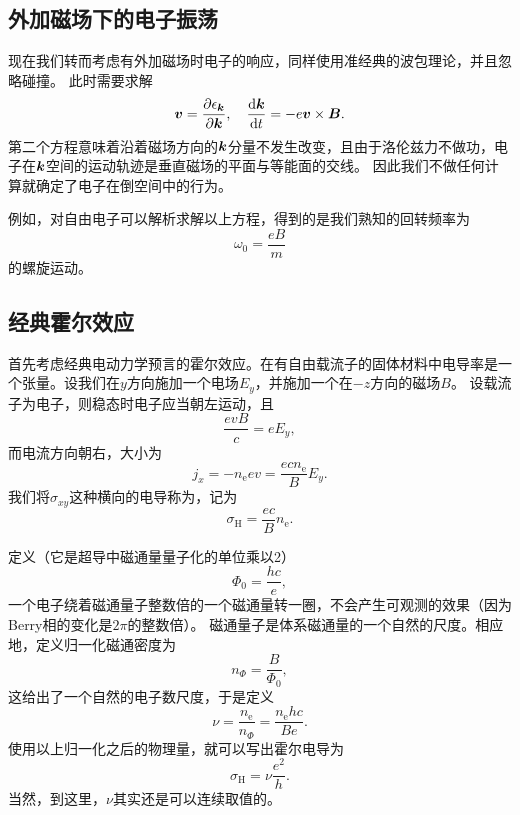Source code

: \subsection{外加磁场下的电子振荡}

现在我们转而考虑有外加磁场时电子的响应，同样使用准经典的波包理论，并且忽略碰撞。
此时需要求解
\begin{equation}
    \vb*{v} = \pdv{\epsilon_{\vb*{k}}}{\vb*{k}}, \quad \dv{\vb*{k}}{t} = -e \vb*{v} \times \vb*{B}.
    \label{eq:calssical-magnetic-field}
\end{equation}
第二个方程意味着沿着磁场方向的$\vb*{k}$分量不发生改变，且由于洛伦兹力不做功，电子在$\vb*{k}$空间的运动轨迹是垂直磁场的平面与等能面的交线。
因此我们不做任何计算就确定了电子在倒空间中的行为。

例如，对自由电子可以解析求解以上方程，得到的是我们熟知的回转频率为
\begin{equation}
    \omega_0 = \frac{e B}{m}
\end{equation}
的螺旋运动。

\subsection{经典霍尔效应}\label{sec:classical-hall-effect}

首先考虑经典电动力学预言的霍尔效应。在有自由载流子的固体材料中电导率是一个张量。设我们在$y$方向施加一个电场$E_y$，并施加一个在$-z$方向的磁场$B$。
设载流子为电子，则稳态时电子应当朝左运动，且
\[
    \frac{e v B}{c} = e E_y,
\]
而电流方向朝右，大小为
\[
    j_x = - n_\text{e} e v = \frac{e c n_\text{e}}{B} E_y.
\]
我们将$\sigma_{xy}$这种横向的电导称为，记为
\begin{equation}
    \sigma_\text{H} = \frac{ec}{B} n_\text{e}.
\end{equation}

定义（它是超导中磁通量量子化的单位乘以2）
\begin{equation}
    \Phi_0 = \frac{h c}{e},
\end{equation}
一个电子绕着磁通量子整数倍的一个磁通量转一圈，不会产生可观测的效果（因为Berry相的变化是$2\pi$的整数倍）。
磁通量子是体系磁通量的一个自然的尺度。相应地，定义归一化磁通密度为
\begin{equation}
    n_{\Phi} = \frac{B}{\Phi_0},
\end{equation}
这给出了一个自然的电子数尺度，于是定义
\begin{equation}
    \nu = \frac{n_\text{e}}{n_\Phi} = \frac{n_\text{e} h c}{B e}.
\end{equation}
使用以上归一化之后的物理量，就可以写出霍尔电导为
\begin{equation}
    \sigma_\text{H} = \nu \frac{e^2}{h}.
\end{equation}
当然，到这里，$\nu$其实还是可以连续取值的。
━━━━━━━━━━━━━━━━━━━━━━━━━━━━━━
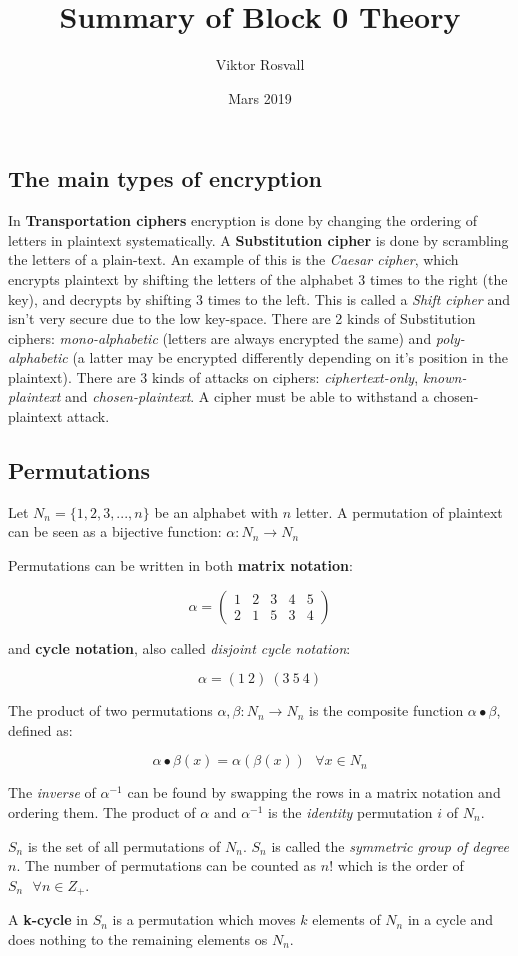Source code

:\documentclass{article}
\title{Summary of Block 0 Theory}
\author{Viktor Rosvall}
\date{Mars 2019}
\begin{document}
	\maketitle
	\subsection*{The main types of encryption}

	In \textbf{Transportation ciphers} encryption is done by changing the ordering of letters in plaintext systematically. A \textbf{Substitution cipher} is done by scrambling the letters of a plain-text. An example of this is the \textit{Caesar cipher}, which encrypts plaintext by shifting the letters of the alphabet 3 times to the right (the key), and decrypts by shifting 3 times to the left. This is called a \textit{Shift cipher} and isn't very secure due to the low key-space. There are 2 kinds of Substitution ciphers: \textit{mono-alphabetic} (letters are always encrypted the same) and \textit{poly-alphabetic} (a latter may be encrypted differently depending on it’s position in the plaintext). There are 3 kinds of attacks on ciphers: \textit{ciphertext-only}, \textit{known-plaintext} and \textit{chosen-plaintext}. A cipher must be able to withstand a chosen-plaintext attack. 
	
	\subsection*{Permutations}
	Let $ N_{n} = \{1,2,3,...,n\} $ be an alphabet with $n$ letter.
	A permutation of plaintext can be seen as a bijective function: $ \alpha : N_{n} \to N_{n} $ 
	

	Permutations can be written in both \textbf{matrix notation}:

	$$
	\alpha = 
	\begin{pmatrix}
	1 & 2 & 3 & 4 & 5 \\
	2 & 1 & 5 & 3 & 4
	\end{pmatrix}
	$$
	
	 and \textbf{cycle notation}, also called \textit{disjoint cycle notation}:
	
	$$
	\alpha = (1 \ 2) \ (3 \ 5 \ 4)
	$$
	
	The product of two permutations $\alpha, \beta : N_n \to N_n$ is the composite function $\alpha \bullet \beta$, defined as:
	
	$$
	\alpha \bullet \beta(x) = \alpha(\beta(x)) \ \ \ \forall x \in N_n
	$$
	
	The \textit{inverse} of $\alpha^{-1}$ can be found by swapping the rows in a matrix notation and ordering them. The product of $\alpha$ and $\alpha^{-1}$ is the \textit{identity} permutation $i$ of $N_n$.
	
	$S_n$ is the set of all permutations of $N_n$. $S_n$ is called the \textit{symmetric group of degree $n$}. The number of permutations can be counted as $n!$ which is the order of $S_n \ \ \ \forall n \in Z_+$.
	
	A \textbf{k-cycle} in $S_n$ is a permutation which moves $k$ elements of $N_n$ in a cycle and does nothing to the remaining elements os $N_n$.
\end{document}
━━━━━━━━━━━━━━━━━━━━━━━━━━━━━━
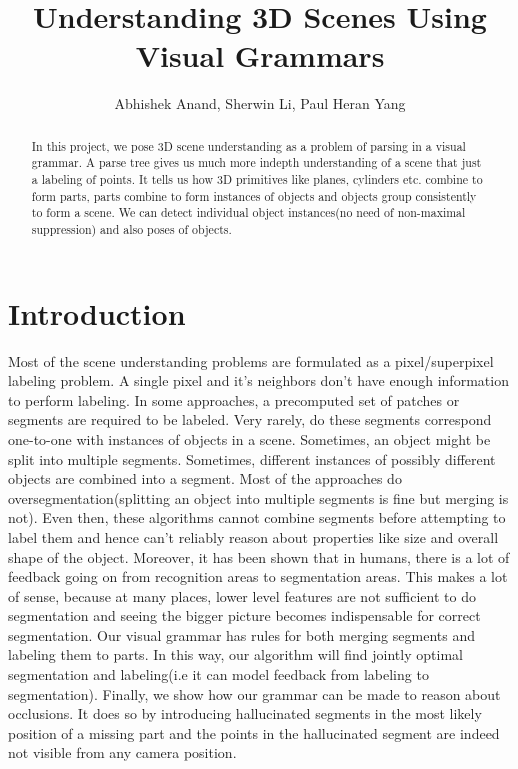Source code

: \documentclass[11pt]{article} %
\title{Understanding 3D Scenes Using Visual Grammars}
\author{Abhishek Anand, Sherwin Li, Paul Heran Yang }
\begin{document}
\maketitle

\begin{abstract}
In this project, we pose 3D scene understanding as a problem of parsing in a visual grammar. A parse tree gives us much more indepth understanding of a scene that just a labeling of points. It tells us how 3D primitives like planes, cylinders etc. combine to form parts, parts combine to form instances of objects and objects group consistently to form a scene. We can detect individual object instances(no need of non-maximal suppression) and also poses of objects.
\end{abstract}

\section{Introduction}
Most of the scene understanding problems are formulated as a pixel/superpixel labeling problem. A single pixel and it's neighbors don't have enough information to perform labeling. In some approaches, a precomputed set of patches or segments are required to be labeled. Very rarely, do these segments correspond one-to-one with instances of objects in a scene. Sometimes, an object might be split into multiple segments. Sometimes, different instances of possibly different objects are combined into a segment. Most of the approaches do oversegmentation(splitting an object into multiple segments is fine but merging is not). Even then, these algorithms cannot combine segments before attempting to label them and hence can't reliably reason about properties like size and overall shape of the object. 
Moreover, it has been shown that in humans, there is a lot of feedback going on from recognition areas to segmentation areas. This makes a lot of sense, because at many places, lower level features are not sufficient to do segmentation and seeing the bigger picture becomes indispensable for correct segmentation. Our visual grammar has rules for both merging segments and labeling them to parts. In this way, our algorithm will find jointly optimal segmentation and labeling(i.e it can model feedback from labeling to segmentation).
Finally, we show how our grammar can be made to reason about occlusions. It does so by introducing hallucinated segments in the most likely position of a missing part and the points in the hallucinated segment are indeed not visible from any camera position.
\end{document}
━━━━━━━━━━━━━━━━━━━━━━━━━━━━━━
• [How to complete this task]: Go through the data above and count the lines that hold "subsection". Respond with the number and no other words.

• [Task result]: 4